_About this exercise:_
Among the lines below, list those containing the string "parte".
++++ Supplied entries
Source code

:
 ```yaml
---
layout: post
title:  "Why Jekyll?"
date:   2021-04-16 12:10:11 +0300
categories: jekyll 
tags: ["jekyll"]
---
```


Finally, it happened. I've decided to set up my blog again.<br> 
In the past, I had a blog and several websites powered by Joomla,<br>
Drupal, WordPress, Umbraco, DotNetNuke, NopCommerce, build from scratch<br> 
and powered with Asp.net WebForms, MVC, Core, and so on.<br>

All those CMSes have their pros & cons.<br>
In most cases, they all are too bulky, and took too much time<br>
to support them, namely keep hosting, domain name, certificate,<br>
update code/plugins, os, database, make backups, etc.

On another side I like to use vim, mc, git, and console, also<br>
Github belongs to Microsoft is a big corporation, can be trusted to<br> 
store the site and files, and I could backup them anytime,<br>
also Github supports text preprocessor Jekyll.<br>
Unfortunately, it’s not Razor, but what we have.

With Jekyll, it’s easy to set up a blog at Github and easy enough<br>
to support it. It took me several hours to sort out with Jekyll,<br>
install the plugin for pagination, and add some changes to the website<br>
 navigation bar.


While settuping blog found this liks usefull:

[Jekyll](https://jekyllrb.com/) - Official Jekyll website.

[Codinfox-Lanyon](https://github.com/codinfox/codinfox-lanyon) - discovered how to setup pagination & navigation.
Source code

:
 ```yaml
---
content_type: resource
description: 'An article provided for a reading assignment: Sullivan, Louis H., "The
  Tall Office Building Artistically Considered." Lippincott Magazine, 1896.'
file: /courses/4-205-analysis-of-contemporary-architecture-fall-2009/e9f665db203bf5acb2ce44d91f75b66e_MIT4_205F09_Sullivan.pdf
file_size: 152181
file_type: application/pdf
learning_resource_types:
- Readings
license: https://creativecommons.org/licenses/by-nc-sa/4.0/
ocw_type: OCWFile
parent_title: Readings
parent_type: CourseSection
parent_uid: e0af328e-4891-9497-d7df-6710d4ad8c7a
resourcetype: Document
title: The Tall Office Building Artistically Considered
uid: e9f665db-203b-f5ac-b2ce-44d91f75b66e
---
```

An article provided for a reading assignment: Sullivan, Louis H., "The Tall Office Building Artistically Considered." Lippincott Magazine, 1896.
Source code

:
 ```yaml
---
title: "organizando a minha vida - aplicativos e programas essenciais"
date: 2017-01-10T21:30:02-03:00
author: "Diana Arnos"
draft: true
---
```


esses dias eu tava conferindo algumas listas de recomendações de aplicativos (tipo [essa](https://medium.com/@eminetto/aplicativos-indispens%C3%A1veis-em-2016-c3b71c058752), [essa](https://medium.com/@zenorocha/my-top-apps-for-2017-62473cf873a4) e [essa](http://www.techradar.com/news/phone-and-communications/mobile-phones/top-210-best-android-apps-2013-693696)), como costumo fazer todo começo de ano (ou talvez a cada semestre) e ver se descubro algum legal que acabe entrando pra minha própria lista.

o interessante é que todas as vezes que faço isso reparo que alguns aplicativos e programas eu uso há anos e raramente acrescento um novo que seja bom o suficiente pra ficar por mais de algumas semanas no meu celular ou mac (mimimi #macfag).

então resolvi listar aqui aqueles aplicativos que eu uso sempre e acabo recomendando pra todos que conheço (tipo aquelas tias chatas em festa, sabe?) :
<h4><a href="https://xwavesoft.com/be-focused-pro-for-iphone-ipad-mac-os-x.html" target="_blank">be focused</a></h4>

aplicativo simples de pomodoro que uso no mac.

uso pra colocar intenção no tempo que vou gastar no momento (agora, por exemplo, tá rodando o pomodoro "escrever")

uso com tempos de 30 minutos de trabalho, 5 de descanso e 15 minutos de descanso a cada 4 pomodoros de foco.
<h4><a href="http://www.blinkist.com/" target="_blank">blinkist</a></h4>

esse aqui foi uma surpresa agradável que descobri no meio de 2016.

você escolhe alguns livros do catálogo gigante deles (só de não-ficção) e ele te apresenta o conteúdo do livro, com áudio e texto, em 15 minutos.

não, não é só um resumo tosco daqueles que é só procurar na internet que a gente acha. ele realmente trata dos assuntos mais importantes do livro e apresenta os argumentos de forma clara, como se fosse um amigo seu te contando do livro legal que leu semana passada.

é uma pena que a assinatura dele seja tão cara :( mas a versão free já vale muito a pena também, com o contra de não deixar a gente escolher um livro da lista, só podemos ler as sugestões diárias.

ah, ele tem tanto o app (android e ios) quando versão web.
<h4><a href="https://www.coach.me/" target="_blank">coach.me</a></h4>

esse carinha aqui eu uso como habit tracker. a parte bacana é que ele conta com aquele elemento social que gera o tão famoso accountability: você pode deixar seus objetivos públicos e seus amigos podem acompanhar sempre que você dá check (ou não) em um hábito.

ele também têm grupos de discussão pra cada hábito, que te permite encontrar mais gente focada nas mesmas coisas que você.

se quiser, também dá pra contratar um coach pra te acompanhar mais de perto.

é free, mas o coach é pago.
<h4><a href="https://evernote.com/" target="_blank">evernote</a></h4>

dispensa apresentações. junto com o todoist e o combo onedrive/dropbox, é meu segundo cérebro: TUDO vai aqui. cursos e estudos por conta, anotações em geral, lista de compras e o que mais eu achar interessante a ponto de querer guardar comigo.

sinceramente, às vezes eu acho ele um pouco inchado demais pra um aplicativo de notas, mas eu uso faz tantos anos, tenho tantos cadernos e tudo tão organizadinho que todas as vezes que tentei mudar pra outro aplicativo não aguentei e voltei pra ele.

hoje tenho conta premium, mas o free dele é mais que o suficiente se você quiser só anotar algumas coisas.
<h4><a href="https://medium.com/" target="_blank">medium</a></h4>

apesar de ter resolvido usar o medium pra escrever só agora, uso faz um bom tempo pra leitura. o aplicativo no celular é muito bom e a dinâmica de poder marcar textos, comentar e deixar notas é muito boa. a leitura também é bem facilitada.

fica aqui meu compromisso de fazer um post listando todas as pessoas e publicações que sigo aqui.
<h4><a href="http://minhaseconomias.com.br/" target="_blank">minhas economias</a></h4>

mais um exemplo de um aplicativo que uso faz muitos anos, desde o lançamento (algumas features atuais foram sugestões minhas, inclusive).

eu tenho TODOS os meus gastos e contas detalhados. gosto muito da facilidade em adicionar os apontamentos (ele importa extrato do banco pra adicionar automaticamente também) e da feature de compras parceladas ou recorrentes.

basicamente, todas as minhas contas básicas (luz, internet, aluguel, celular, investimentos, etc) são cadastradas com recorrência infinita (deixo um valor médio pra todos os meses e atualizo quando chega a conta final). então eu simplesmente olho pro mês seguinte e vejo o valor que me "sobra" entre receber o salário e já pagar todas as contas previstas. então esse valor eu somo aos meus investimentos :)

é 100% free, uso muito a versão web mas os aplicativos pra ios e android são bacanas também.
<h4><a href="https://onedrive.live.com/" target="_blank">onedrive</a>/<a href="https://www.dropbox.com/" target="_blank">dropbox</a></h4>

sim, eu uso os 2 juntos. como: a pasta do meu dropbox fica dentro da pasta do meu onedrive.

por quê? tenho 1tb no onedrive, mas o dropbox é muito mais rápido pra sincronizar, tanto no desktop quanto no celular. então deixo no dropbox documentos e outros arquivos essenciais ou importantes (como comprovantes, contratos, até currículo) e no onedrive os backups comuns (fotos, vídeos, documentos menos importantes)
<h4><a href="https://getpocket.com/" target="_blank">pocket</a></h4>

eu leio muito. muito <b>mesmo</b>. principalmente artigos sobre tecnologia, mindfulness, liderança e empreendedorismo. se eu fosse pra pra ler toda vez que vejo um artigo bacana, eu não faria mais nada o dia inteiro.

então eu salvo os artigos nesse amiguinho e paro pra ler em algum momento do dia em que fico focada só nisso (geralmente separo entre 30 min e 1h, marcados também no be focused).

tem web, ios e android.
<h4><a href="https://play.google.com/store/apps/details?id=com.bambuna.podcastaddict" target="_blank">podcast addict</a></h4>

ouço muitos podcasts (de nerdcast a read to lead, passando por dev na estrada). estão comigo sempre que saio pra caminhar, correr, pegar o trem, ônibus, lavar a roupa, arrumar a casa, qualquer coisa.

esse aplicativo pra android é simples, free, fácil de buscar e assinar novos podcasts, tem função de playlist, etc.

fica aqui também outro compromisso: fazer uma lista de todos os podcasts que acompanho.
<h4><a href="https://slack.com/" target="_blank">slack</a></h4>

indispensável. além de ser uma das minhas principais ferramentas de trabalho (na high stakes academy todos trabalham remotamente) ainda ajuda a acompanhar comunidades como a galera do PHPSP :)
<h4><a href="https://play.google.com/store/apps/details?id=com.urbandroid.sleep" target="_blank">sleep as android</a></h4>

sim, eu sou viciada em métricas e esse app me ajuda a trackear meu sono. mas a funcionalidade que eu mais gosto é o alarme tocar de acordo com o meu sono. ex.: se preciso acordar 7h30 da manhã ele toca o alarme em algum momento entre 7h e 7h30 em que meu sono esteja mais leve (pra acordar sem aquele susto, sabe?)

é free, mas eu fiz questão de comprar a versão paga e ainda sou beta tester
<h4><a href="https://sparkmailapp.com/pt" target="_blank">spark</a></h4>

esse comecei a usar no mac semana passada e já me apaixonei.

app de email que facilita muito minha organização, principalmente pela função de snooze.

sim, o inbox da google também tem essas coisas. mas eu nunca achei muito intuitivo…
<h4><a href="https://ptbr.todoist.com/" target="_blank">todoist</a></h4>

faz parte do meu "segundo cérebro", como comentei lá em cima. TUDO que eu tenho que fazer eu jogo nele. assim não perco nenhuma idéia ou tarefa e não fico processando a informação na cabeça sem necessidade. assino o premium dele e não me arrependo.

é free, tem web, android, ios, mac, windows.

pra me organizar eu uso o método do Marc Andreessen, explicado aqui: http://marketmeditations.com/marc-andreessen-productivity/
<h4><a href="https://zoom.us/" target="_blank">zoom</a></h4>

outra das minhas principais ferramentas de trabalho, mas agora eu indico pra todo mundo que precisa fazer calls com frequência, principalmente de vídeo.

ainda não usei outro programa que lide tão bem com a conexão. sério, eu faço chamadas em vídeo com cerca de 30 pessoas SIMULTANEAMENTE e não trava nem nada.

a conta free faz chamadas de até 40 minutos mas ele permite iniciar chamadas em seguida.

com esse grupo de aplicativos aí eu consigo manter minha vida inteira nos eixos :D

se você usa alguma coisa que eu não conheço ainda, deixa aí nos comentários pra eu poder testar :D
++++++++
_Response area:_
esse carinha aqui eu uso como habit tracker. a parte bacana é que ele conta com aquele elemento social que gera o tão famoso accountability: você pode deixar seus objetivos públicos e seus amigos podem acompanhar sempre que você dá check (ou não) em um hábito.
faz parte do meu "segundo cérebro", como comentei lá em cima. TUDO que eu tenho que fazer eu jogo nele. assim não perco nenhuma idéia ou tarefa e não fico processando a informação na cabeça sem necessidade. assino o premium dele e não me arrependo.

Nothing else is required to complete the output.